Data items:
▶

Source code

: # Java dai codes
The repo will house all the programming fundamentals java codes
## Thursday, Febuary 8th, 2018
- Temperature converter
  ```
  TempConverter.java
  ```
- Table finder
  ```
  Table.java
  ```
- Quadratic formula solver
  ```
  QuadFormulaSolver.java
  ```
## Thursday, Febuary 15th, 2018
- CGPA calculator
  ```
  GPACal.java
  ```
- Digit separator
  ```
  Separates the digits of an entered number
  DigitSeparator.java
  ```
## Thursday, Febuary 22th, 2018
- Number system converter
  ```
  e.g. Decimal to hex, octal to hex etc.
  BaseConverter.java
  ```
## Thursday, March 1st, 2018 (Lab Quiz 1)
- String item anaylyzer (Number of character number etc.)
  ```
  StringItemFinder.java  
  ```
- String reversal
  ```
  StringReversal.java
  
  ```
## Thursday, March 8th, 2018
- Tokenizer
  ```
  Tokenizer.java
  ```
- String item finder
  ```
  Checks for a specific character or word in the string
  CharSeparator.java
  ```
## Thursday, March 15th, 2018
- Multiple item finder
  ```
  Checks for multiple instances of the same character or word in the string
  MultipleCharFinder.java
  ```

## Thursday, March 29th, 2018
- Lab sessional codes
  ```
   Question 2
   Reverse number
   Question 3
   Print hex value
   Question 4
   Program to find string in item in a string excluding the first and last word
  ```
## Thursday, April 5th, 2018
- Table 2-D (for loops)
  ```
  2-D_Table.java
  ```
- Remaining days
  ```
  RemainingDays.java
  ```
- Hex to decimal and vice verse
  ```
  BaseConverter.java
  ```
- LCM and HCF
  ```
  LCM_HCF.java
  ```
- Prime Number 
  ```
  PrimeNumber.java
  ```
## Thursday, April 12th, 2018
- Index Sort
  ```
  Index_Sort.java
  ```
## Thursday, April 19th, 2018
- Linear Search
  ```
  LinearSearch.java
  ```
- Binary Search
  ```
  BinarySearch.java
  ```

◀

- [WHAT YOU SHOULD DO] The answer must be a single number: how many lines of the data include the string "codes".

- [YOUR SOLUTION] 3